Finite Math Help

[SIMS]

A bucket contains 4 blue balls, 3 red balls, and 1 yellow ball. The 4 blue balls are numbered 1-4. The 3 red balls are numbered 5-7. The yellow ball is numbered 8. E= Drawing a ball numbered with an even number Y= Drawing a yellow ball. B=Drawing a blue ball. A fair 6 sided die is also rolled. Compute the following probabilities:
a. P( (Y Union B)^c)
b. P(E^c)
c. P(E Intersection B)

I worked out the problem as if the 6 sided die was not in the problem. I don't understand how to combine the 2 (die rolling and picking of the balls). I thought it was a misprint at first.
Any help would be greatly appreciated.

 

[HallsofIvy]

The specific questions asked say nothing about the die, so it is irrelevant.

 

[Steven G]

A bucket contains 4 blue balls, 3 red balls, and 1 yellow ball.
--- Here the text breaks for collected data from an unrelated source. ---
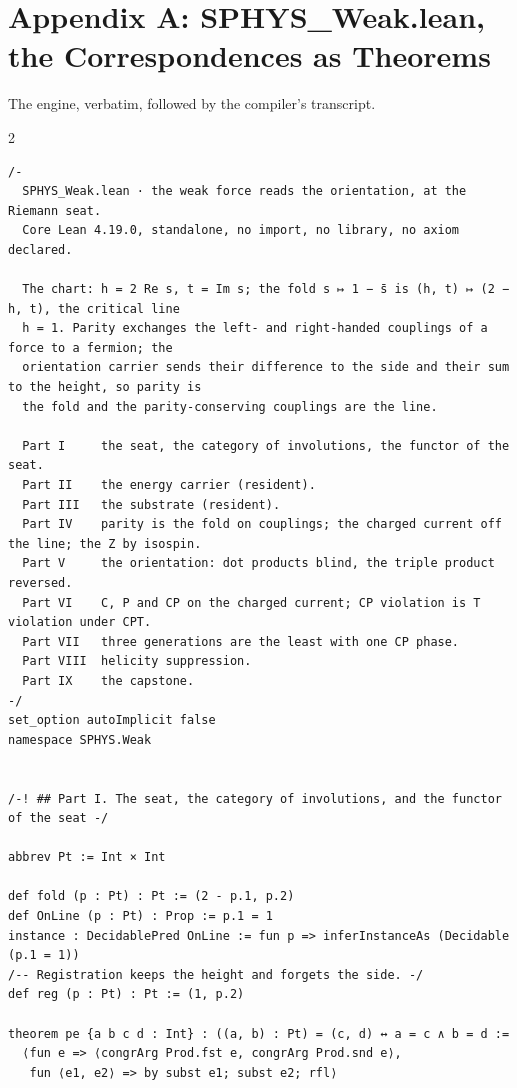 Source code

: \documentclass[10pt]{article}
\begin{document}
\hypertarget{appendix-a-sphys_weak.lean-the-correspondences-as-theorems}{%
\section{Appendix A: SPHYS\_Weak.lean, the Correspondences as
Theorems}\label{appendix-a-sphys_weak.lean-the-correspondences-as-theorems}}

The engine, verbatim, followed by the compiler's transcript.

\begin{multicols}{2}
\begin{Verbatim}[fontsize=\fontsize{6.2}{7.2}\selectfont,breaklines,breakanywhere,breaksymbolleft={}]
/-
  SPHYS_Weak.lean · the weak force reads the orientation, at the Riemann seat.
  Core Lean 4.19.0, standalone, no import, no library, no axiom declared.

  The chart: h = 2 Re s, t = Im s; the fold s ↦ 1 − s̄ is (h, t) ↦ (2 − h, t), the critical line
  h = 1. Parity exchanges the left- and right-handed couplings of a force to a fermion; the
  orientation carrier sends their difference to the side and their sum to the height, so parity is
  the fold and the parity-conserving couplings are the line.

  Part I     the seat, the category of involutions, the functor of the seat.
  Part II    the energy carrier (resident).
  Part III   the substrate (resident).
  Part IV    parity is the fold on couplings; the charged current off the line; the Z by isospin.
  Part V     the orientation: dot products blind, the triple product reversed.
  Part VI    C, P and CP on the charged current; CP violation is T violation under CPT.
  Part VII   three generations are the least with one CP phase.
  Part VIII  helicity suppression.
  Part IX    the capstone.
-/
set_option autoImplicit false
namespace SPHYS.Weak


/-! ## Part I. The seat, the category of involutions, and the functor of the seat -/

abbrev Pt := Int × Int

def fold (p : Pt) : Pt := (2 - p.1, p.2)
def OnLine (p : Pt) : Prop := p.1 = 1
instance : DecidablePred OnLine := fun p => inferInstanceAs (Decidable (p.1 = 1))
/-- Registration keeps the height and forgets the side. -/
def reg (p : Pt) : Pt := (1, p.2)

theorem pe {a b c d : Int} : ((a, b) : Pt) = (c, d) ↔ a = c ∧ b = d :=
  ⟨fun e => ⟨congrArg Prod.fst e, congrArg Prod.snd e⟩,
   fun ⟨e1, e2⟩ => by subst e1; subst e2; rfl⟩


\end{Verbatim}
\end{multicols}
\end{document}

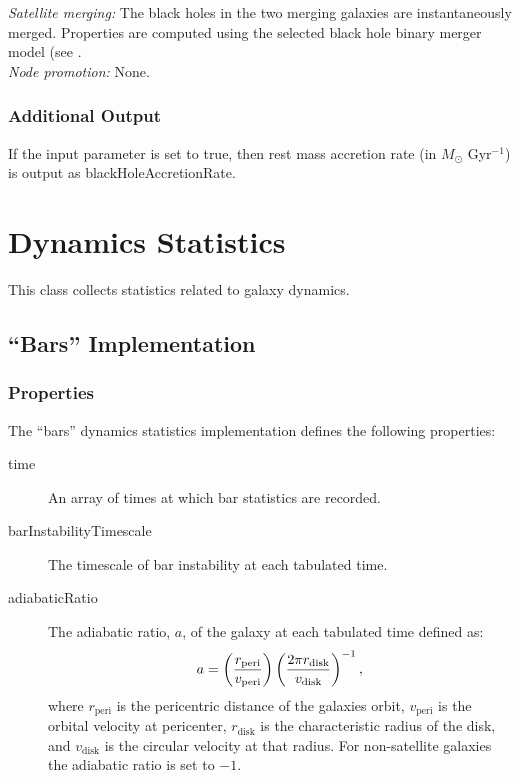 \noindent\emph{Satellite merging:} The black holes in the two merging galaxies are instantaneously merged. Properties are computed using the selected black hole binary merger model (see .\\

\noindent\emph{Node promotion:} None.\\

\subsubsection{Additional Output}

If the {\normalfont \ttfamily [blackHoleOutputAccretion]} input parameter is set to true, then rest mass accretion rate (in $M_\odot$ Gyr$^{-1}$) is output as {\normalfont \ttfamily blackHoleAccretionRate}.

\section{Dynamics Statistics}

This class collects statistics related to galaxy dynamics.

\subsection{``Bars'' Implementation}

\subsubsection{Properties}

The ``bars'' dynamics statistics implementation defines the following properties:
\begin{description}
 \item [{\normalfont \ttfamily time}] An array of times at which bar statistics are recorded.
 \item [{\normalfont \ttfamily barInstabilityTimescale}] The timescale of bar instability at each tabulated time.
 \item [{\normalfont \ttfamily adiabaticRatio}] The adiabatic ratio, $a$, of the galaxy at each tabulated time defined as:
   \begin{equation}
     a = \left( {r_\mathrm{peri} \over v_\mathrm{peri}} \right) \left( {2 \pi r_\mathrm{disk} \over v_\mathrm{disk}} \right)^{-1},
   \end{equation}
   where $r_\mathrm{peri}$ is the pericentric distance of the galaxies orbit, $v_\mathrm{peri}$ is the orbital velocity at pericenter, $r_\mathrm{disk}$ is the characteristic radius of the disk, and $v_\mathrm{disk}$ is the circular velocity at that radius. For non-satellite galaxies the adiabatic ratio is set to $-1$.
\end{description}

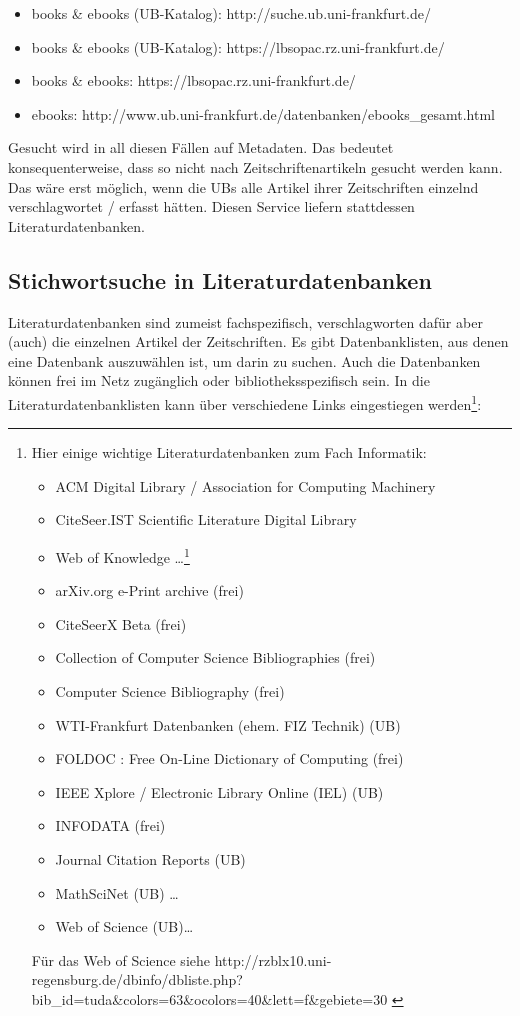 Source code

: \documentclass[
  DIV=calc,
  BCOR=5mm,
  11pt,
  headings=small,
  oneside,
  abstract=true,
  toc=bib,
  english,ngerman]{scrartcl}
\begin{document}
\begin{itemize}
  \item books \& ebooks (UB-Katalog): {\ttfamily
  http://suche.ub.uni-frankfurt.de/}
  \item books \& ebooks (UB-Katalog): {\small \ttfamily
  https://lbsopac.rz.uni-frankfurt.de/}
  \item books \& ebooks: {\ttfamily
  https://lbsopac.rz.uni-frankfurt.de/}
  \item ebooks: {\ttfamily \tiny
  http://www.ub.uni-frankfurt.de/datenbanken/ebooks\_gesamt.html}
\end{itemize}

Gesucht wird in all diesen Fällen auf Metadaten. Das bedeutet konsequenterweise,
dass so nicht nach Zeitschriftenartikeln gesucht werden kann. Das wäre erst
möglich, wenn die UBs alle Artikel ihrer Zeitschriften einzelnd
verschlagwortet / erfasst hätten. Diesen Service liefern stattdessen
Literaturdatenbanken.

\subsection{Stichwortsuche in Literaturdatenbanken}

Literaturdatenbanken sind zumeist fachspezifisch, verschlagworten dafür
aber (auch) die einzelnen Artikel der Zeitschriften. Es gibt Datenbanklisten,
aus denen eine Datenbank auszuwählen ist, um darin zu suchen. Auch die
Datenbanken können frei im Netz zugänglich oder bibliotheksspezifisch sein. In
die Literaturdatenbanklisten kann über verschiedene Links eingestiegen werden\footnote{
Hier einige wichtige Literaturdatenbanken zum Fach Informatik:
\begin{itemize}
  \item ACM Digital Library / Association for Computing Machinery
  \item CiteSeer.IST Scientific Literature Digital Library
  \item Web of Knowledge \ldots\footnote{ \tiny vgl. {\ttfamily
  http://info.ub.uni-frankfurt.de/fach\_liste.html?fach=informatik }}
  \item arXiv.org e-Print archive (frei)
  \item CiteSeerX Beta 	(frei)
  \item Collection of Computer Science Bibliographies (frei)
  \item Computer Science Bibliography (frei)
  \item WTI-Frankfurt Datenbanken (ehem. FIZ Technik) (UB)
  \item FOLDOC : Free On-Line Dictionary of Computing (frei)
  \item IEEE Xplore / Electronic Library Online (IEL) (UB)
  \item INFODATA (frei)
  \item Journal Citation Reports (UB)
  \item MathSciNet (UB) \ldots
  \item Web of Science (UB)\ldots
\end{itemize}
Für das Web of Science siehe {\ttfamily 
http://rzblx10.uni-regensburg.de/dbinfo/dbliste.php?
bib\_id=tuda\&colors=63\&ocolors=40\&lett=f\&gebiete=30
}

}:
\end{document}
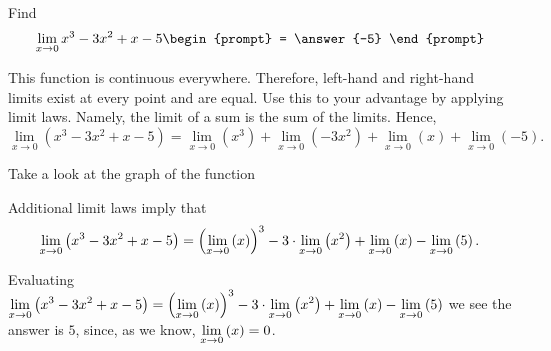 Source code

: \documentclass{ximera}
\author{Gregory Hartman \and Matthew Carr}
\begin{document}
\begin{exercise}



  Find 
  \[
  \lim_{x\to 0} x^3-3x^2+x-5
  \begin{prompt}
  = \answer{-5}
  \end{prompt}
  \]
    \begin{hint}
      This function is continuous everywhere. Therefore, left-hand and right-hand limits exist at every point and are equal. Use this to your advantage by applying limit laws. Namely, the limit of a sum is the sum of the limits. Hence, 
    \[
    \lim_{x\to 0} \left( x^3-3x^2+x-5 \right)  
    = \lim_{x\to 0} \left( x^3 \right) +
    \lim_{x\to 0} \left( -3x^2 \right) +
    \lim_{x\to 0} \left( x \right) +
    \lim_{x\to 0} \left(-5\right).
    \]

    \end{hint}
     \begin{hint}
    Take a look at the graph of the function
    \begin{center}
      \end{center}
    \end{hint}
    Additional limit laws imply that
    \[
    \lim_{x\to 0} \left( x^3-3x^2+x-5 \right)  
    = \p{\lim_{x\to 0} \left( x \right)}^3 -
    3\cdot\lim_{x\to 0} \left( x^2 \right) +
    \lim_{x\to 0} \left( x \right) -
    \lim_{x\to 0} \left(5\right).
    \]
    \begin{hint}
     Evaluating $\lim_{x\to 0} \left( x^3-3x^2+x-5 \right)  
    = \p{\lim_{x\to 0} \left( x \right)}^3 -
    3\cdot\lim_{x\to 0} \left( x^2 \right) +
    \lim_{x\to 0} \left( x \right) -
    \lim_{x\to 0} \left(5\right)$
    we see the answer is $5$, since, as we know, $\lim_{x\to0}\p{x}=0$.
     \end{hint}
    
\end{exercise}
\end{document}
The 4 blue balls are numbered 1-4. The 3 red balls are numbered 5-7. The yellow ball is numbered 8. E= Drawing a ball numbered with an even number Y= Drawing a yellow ball. B=Drawing a blue ball. A fair 6 sided die is also rolled. Compute the following probabilities:
a. P( (Y Union B)^c)
b. P(E^c)
c. P(E Intersection B)

I worked out the problem as if the 6 sided die was not in the problem. I don't understand how to combine the 2 (die rolling and picking of the balls). I thought it was a misprint at first.
Any help would be greatly appreciated.

P( (Y Union B)^c) = 1 - P( Y Union B)
P(E^c) = 1- P(E)
P(E Intersection B) ---How many balls are even and blue? How many total outcomes are there if you draw a single ball? What do you do with these two results?